Yes, they wanted the owner to buy his own cake and card.

Their reasoning was “Well, he buys a cake for everyone else.”

I ended up giving them the money out of my own pocket.

Well, they actually wanted to EAT some free cake. The card was just part of the excsue.

There was also that TV show that was jumping on the Platoon bandwagon… It was called Tour of Duty. There was a medic character, nicknamed “Doc” of course, played by John Dye, and when they introduced him on the show, they made a point that as a medic he never had to carry a weapon (he was otherwise a concientious objector).
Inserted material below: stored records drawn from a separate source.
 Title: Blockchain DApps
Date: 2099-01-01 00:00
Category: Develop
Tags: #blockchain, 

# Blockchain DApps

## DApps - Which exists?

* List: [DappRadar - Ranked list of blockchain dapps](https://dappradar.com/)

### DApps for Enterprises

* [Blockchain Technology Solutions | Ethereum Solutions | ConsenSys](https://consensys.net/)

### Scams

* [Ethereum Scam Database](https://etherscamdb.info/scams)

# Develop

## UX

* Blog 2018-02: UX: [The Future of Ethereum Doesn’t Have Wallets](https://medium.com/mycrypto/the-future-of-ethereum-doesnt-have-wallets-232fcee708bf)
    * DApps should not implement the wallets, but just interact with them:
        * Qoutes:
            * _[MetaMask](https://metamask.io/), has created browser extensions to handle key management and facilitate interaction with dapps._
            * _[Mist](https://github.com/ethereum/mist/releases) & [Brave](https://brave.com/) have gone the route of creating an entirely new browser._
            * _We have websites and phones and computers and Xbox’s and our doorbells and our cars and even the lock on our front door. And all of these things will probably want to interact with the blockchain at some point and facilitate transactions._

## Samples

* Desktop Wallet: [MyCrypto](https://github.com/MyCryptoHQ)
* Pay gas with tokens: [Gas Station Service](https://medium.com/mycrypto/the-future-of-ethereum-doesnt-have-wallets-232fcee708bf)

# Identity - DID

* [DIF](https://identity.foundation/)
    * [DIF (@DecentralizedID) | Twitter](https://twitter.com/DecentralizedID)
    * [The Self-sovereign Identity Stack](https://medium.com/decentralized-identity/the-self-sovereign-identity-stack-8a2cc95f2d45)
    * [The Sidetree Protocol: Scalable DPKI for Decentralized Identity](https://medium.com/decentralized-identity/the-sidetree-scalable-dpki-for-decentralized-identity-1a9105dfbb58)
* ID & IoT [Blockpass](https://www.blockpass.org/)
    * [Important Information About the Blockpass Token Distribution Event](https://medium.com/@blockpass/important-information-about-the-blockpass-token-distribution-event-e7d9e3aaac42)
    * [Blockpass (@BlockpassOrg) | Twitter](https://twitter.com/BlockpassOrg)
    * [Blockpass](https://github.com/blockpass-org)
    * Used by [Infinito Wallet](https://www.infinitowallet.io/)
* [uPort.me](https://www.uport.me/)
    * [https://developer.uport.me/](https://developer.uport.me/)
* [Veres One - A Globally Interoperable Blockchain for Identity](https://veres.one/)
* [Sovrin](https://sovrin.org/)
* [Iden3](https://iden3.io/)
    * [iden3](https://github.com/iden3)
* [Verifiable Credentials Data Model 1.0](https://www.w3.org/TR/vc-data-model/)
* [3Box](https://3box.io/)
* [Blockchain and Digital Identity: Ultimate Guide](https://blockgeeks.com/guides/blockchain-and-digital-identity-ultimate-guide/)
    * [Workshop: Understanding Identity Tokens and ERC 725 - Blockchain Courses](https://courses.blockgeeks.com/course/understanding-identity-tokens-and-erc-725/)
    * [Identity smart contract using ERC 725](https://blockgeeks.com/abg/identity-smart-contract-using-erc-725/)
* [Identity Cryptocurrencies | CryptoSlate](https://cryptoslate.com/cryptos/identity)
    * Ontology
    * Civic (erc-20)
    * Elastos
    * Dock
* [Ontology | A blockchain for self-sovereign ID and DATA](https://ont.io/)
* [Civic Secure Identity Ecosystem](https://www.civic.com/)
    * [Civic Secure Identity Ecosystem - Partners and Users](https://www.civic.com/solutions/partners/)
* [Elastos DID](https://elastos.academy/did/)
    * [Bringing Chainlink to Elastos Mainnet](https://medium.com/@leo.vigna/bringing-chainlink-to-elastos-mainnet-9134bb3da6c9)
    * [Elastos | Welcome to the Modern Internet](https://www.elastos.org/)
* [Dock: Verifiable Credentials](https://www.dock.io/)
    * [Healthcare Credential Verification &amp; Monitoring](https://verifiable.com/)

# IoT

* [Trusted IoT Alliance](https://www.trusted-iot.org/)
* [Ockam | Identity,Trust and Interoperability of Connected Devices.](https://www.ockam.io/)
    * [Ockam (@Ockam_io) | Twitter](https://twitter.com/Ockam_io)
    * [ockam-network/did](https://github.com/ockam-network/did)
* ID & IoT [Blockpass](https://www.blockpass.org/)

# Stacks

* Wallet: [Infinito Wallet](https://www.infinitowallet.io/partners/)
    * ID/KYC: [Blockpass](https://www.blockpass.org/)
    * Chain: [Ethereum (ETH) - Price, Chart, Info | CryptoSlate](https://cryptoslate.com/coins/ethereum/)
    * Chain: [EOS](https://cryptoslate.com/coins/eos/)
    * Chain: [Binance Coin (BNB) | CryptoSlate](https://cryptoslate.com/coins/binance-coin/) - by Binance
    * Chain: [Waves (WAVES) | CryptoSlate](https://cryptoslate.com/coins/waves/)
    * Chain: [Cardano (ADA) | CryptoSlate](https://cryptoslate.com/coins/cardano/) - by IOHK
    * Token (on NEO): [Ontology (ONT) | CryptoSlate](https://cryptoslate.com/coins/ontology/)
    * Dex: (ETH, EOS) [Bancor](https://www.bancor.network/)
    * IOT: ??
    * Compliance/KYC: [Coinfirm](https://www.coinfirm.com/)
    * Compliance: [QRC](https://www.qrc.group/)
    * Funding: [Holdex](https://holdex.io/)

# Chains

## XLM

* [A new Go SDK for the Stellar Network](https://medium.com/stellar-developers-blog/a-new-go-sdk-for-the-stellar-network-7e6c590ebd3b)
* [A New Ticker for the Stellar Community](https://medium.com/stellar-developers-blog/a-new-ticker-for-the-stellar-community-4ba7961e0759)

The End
It became a somewhat significant plot point in other episodes.

17 years in IT, I’ve seen all these stupid computer stories and more.

Instructions to old 5.25" floppies said to take them out of the sleeve. Meaning the paper sleeve they were stored in. Some people ripped them apart to get at the little disk inside, then wondered why they didn’t work.

Magnets to keep magnetic disks in a safe place. Check.

Folding floppies to fit them in a mailbox.

Now I do tech support and see even more. People who are plainly too stupid to own a computer.

The co-worker next to me (typing this while he’s busy) has been late or called in so many times that he’s basically at “final warning” for absenteeism. He originally worked 12-8:30 with a half hour lunch, but changed to 11:30-8:30 to have an hour lunch. Now he’s 5-10 minutes late every single day. When I suggested that he go back to the noon start time, he said “That’s a good idea, then I can sleep later.”

No, dumbass, so you can be here on time!

Our IT dept, assumedly harried with too many calls about slow network performance on the company intranet, has added a popup internet explorer screen that says:

“The network is functioning properly, please continue while your next browser window opens automatically” :smack:

The network performs so well, in fact, that it flashes and disappears like a subliminal message. It took me several times of “what the hell was that?” to even be able to read the entire “all is fine” warning screen :slight_smile:

Managing a Summer School for English language students, we had daily new intakes of students who had to take a written test to decide which class they were suitable for (with me doing speaking tests as well). The teachers’ duties included marking these papers.

Many of them were really annoyed that I didn’t give them an answer sheet. I did give them a guidance sheet for how to mark the extended writing section, but the rest of it was easily answerable by any native English speaker. It was actually much quicker to mark subsequent tests if you knew what the answers were supposed to be rather than just reading mindlessly off a sheet.

I was pretty dumbfounded to be confronted by EFL teachers who wasn’t sure whether to mark ‘I has gone to the shops’ as right or wrong.

Also, it’s pronunciation, not pronounciation. If you’re teaching people how to pronounce words in English, you really ought to know how to pronounce pronunciation.